We are testing our bacteria with the nitrophenyl solutions.

Robert's Emails about steps:

1. Take a sample of the overnight culture (100-500 uL) and pellet it in the centrifuge (max speed, 5 mins).

2. Add detergent to the phosphate buffer to get a 1% detergent phosphate solution.

3. Add nitrophenol at a 1:50 dilution so that we end up with a 1 mM nitrohpenol, 1% detergent phosphate solution (this is the reaction mixture).

4. Resuspend the cell pellet in the reaction mixture and incubate at either room temp or 37 degrees at 200 rpm.

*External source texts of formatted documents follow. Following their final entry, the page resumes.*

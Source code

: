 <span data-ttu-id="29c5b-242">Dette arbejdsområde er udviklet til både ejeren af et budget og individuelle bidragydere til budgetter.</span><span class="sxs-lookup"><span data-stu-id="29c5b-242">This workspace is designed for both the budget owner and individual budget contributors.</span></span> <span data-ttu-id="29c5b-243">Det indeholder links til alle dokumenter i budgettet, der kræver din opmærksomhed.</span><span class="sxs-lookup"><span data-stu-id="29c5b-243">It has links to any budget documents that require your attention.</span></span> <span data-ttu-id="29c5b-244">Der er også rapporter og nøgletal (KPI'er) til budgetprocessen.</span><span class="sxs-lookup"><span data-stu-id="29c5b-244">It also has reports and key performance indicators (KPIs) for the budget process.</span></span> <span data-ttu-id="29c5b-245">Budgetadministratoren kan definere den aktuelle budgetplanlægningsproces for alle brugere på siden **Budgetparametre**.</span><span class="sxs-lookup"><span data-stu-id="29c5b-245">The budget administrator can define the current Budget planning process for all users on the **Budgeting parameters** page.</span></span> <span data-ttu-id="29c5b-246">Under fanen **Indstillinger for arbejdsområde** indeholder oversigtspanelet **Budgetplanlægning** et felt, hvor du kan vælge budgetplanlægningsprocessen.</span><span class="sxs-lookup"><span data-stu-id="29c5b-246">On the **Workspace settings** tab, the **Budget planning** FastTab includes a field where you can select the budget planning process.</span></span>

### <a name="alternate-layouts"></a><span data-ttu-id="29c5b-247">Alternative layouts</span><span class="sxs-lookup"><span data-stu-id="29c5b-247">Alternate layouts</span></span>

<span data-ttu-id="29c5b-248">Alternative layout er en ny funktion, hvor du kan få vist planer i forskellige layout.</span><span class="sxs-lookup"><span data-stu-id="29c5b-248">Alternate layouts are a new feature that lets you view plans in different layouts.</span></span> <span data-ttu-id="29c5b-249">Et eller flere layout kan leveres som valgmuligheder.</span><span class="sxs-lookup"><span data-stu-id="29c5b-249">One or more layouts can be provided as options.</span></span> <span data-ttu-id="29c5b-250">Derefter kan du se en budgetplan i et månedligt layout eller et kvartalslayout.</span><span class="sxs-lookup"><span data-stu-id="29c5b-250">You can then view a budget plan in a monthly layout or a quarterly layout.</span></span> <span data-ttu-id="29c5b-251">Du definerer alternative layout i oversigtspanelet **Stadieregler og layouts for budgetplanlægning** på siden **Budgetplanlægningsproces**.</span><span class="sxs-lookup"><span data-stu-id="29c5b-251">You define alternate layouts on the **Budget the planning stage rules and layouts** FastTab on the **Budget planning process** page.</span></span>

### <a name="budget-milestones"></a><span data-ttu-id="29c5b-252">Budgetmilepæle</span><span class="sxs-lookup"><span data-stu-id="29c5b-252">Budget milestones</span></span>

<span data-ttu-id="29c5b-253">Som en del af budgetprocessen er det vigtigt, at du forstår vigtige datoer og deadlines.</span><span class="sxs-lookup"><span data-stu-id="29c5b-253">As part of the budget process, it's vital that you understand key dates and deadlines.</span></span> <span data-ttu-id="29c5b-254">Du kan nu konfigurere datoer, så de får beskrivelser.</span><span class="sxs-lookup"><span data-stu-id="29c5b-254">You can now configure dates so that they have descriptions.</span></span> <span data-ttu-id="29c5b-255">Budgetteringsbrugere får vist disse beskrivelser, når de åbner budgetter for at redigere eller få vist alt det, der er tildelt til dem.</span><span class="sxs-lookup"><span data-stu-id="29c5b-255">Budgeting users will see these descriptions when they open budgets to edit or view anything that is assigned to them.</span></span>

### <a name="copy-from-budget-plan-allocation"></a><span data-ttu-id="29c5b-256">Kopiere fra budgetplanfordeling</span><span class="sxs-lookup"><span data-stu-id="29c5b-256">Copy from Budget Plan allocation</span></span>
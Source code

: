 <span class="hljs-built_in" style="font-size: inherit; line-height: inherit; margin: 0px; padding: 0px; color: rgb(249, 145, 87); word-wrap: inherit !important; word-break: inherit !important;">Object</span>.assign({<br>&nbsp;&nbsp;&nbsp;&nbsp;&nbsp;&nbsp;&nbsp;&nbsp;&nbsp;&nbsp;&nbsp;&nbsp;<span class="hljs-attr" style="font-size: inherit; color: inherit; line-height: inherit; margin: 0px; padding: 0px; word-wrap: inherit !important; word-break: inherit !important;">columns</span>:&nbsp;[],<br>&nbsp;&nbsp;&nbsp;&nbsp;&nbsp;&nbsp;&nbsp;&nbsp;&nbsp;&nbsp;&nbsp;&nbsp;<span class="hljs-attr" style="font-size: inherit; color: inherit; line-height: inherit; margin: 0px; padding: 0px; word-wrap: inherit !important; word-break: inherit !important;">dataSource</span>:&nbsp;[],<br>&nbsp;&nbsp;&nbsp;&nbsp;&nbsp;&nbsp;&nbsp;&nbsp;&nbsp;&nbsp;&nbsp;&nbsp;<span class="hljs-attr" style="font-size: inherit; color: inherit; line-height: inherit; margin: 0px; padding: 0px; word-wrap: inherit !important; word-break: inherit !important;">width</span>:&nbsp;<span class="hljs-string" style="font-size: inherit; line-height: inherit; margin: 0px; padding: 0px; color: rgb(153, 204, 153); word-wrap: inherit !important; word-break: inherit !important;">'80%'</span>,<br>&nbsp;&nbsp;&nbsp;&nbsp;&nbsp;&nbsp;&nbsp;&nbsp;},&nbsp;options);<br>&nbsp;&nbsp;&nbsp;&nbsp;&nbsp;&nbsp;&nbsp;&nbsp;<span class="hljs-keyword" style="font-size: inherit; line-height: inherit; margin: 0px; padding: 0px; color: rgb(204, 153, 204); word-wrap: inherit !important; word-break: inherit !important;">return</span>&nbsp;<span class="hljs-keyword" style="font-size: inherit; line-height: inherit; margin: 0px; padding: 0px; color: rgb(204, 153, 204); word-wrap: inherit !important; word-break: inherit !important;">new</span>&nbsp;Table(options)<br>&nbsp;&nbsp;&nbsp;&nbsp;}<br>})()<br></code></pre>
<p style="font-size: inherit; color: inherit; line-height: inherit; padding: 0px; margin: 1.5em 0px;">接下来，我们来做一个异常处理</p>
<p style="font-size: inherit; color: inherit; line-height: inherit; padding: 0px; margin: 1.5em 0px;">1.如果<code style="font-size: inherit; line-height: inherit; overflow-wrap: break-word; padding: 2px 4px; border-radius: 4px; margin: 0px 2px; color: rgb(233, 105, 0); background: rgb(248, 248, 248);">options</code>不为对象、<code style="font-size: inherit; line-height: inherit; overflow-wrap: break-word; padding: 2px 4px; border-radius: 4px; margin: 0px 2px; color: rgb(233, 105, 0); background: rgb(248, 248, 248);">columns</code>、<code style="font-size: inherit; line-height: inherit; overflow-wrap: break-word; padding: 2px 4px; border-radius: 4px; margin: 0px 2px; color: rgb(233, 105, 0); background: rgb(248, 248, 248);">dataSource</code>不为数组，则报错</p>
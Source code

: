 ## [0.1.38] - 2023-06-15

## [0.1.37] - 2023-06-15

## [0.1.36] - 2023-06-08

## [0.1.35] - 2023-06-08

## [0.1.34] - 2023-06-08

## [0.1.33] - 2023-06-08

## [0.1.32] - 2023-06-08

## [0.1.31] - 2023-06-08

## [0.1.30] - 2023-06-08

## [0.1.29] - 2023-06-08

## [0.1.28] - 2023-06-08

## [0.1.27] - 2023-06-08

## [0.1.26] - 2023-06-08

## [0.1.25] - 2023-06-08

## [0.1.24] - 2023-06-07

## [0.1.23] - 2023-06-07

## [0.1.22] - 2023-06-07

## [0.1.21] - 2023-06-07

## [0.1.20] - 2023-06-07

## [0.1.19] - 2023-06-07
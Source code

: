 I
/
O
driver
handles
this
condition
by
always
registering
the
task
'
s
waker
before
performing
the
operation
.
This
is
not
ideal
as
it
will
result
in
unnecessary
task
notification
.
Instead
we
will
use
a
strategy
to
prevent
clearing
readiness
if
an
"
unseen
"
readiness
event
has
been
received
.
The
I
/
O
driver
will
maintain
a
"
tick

5. Take a sample (250 uL) at the desired time points and centrifuge it to remove the bacteria. (NOTE: incubate on ice for 10 mins before centrifugation if you can as this will help stop the reaction from progressing while you centrifuge). Once pelleted, take the solution and store it in a clear vial in the fridge.

6. When all samples are ready, take a picture with a white background to see the progression of the reaction at each timepoint. If the tubes get in the way of taking a good picture, use a piece of parafilm with the paper backing removed and put a 10 uL drop on it. Emily can show you how to do this (we used to do this in iGEM to mix loading dyes into samples).

Emily Hicks made the solutions needed and these were our steps to fit in between (steps 3-6 above)

1. Make reaction micture 2.5mL of nitrophenyl mixture (2 of them - 50uL of nitro, 2450uL of detergent)

2. Pick 4 cultures (2 overnight 3A and 2B, 2 subcultures 2A and 2B) and spin down:

a) 500uL

b) 1000uL

3. Resuspend pellets in 300uL of reaction mixture

4. Incubate at 37*C

5. Check at 5 min = take 100uL out and put on ice for 10 min, centrifuge, check colour, take pictures)

6. Check at 10 min = take 100uL and repeat above

7. Check at 15 min

We didn’t end up removing the 100 uL samples as the reaction was happening very fast.

We didn't take an initial (0 min) picture for the nitrophenol oct - first picture was at 5 min.

Present: Emily Hicks (mentor), Emily H, Daisy H, Miguel, Micha, Mya, Mrs. Cote, and Ms. Larocque. (At various times throughout the lab).